3.0

From Ink to Paint: How Rosemary Vasquez Tuthill Translates Revolutionary Print into Art

There’s something fragile about Revolutionary-era print – the kind of fragility that comes from urgency. The ink was pressed fast, the paper was cheap, and no one expected it to last. But those scraps of communication carried a cause. And when I began painting the 250th Anniversary Mural, I felt a responsibility not just to recreate those prints – but to translate them.

That’s where the idea behind this post comes from. So much of my work in the mural is about interpreting what print once did – and finding a way to express it in paint. Because printed art of the 18th century didn’t whisper. It shouted. And I had to find the color, rhythm, and texture to match that voice without losing the rawness of the original medium. When I studied broadsides, pamphlets, and woodcuts from the period, I paid attention to the imperfections. The off-center margins. The type that bled just slightly on the page. The hand- pulled look of an inky roller pressed with uneven pressure. These “errors” weren’t flaws. They were part of the message. They told you this was made quickly, by someone who had to get the message out.

So, in the mural, I didn’t polish those edges. I let some of that chaos live on. A crooked flyer. A poster with its corner torn. A word partially obscured. These are the small visual cues that signal urgency, not elegance. I also spent time thinking about how print moved. A pamphlet doesn’t hang like a framed painting – it flutters, folds, falls. In the mural, I tried to bring that movement forward. Some of the pages look mid-flight, caught in the breeze of unrest. Others sit underfoot, partially stepped on but not forgotten. I use shadow and motion lines very subtly here – not to dramatize, but to breathe life into paper. These items were handled, passed, hidden, clutched. I wanted you to feel that.

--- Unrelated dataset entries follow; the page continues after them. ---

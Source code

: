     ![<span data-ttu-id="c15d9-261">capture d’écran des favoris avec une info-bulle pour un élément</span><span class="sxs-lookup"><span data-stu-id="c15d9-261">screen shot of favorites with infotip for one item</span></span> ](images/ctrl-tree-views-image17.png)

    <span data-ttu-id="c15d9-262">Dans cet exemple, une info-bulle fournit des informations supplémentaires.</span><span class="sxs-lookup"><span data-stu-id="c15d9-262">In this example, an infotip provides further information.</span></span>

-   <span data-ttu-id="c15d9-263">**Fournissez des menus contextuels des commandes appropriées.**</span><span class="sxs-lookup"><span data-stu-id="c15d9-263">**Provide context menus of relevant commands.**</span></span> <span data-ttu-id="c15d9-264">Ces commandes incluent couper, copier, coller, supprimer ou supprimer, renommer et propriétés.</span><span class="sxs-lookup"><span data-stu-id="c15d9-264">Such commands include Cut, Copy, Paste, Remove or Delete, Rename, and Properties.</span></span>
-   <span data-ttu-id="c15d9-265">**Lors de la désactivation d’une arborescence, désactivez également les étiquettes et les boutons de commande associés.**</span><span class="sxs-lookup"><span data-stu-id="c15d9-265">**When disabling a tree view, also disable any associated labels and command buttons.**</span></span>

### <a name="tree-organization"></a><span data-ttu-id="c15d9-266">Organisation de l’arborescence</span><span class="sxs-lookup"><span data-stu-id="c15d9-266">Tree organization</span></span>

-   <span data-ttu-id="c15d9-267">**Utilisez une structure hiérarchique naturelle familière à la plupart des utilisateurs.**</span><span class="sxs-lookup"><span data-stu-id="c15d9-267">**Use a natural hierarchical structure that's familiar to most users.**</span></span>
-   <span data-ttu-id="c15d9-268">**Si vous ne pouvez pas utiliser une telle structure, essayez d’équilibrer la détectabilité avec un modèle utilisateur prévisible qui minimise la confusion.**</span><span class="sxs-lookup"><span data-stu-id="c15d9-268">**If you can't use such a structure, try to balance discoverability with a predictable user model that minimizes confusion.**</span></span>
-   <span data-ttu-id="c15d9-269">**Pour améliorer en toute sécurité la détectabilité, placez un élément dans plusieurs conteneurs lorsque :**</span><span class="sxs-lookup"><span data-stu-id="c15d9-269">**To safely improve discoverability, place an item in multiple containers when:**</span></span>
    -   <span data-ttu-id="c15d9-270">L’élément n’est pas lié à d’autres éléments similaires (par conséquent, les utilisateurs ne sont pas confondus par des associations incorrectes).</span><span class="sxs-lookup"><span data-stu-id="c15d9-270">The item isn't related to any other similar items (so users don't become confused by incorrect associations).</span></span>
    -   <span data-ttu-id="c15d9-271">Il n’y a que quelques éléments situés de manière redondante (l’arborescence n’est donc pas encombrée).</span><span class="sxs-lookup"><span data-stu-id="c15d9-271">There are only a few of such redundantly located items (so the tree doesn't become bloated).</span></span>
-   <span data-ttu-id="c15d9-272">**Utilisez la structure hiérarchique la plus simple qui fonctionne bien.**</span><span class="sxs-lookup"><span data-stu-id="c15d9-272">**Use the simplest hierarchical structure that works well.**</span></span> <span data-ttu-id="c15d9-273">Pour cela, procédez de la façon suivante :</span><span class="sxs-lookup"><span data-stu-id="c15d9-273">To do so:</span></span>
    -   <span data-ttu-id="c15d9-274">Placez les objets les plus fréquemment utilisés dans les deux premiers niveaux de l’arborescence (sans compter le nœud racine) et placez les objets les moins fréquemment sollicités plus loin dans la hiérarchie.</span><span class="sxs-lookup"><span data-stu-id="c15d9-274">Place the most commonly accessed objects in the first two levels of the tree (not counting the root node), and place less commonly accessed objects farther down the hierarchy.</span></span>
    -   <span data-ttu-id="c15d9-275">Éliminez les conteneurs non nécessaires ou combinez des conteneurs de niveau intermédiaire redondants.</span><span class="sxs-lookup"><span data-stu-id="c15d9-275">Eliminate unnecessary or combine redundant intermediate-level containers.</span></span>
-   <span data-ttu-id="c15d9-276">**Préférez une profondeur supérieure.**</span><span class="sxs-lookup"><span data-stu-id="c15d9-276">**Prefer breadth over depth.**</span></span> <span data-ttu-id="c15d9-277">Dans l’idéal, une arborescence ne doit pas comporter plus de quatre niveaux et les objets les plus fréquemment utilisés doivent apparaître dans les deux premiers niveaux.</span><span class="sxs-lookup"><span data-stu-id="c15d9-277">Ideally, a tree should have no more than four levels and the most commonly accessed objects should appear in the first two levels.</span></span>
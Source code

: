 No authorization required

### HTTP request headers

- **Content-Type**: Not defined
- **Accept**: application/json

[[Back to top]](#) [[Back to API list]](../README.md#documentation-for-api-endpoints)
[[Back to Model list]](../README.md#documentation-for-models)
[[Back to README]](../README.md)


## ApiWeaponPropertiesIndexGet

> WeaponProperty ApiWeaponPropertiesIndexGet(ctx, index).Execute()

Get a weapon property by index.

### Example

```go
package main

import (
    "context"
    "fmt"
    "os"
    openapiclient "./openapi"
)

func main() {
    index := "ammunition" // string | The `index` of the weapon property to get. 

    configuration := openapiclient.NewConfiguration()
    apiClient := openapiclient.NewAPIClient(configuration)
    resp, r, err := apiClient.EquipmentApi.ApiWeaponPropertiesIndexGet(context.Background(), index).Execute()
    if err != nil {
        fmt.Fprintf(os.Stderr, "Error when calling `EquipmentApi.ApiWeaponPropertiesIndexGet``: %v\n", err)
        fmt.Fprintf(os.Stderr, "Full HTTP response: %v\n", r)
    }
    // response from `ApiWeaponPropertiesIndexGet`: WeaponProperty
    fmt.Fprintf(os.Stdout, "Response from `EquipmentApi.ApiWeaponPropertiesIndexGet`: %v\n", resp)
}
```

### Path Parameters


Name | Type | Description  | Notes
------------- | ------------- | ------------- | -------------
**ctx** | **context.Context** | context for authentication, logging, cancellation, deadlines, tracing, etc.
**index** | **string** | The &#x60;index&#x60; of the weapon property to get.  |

One of the biggest challenges was figuring out how to express ink using paint. Ink absorbs. Paint reflects. So I had to build thin layers, especially on printed elements, that would give the illusion of saturation without shine. I often used dry brush and glazing techniques to create the look of ink worn into porous paper. In some cases, I let the texture of the underpainting show through on purpose – so the surface would feel as soft and unstable as a Colonial-era broadside. But my job isn’t just technical – it’s symbolic. Every poster, every letterpress print, every engraving in the mural represents a leap of faith. Someone risked printing that page.

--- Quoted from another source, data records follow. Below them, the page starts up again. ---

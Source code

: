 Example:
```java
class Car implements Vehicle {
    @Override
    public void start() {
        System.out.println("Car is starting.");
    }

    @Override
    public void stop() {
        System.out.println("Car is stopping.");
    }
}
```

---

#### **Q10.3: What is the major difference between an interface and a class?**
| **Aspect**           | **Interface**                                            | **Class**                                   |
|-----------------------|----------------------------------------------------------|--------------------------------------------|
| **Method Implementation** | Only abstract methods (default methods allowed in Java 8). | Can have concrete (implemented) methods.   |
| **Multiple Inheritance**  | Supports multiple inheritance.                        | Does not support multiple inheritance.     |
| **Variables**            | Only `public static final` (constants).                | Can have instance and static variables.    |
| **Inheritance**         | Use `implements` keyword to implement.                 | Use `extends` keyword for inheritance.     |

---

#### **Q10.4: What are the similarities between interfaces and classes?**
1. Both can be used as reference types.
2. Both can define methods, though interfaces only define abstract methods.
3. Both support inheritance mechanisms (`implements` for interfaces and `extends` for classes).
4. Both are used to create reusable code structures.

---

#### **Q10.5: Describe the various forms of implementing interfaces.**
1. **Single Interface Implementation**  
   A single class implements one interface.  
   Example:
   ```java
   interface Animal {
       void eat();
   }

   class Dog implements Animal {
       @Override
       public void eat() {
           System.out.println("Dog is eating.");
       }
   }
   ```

Someone else risked reading it. These artifacts carried voices that weren’t always allowed to speak. So, when I paint them, I’m not just depicting design. I’m honoring courage. One of my favorite small details is a handbill in the Unity section. It’s partially peeled, tacked onto a wooden post, text fading. It might go unnoticed at first, but it’s based on a real Liberty meeting flyer. That kind of element – the quiet ones – are some of the most powerful to paint. They hold meaning without needing to explain themselves.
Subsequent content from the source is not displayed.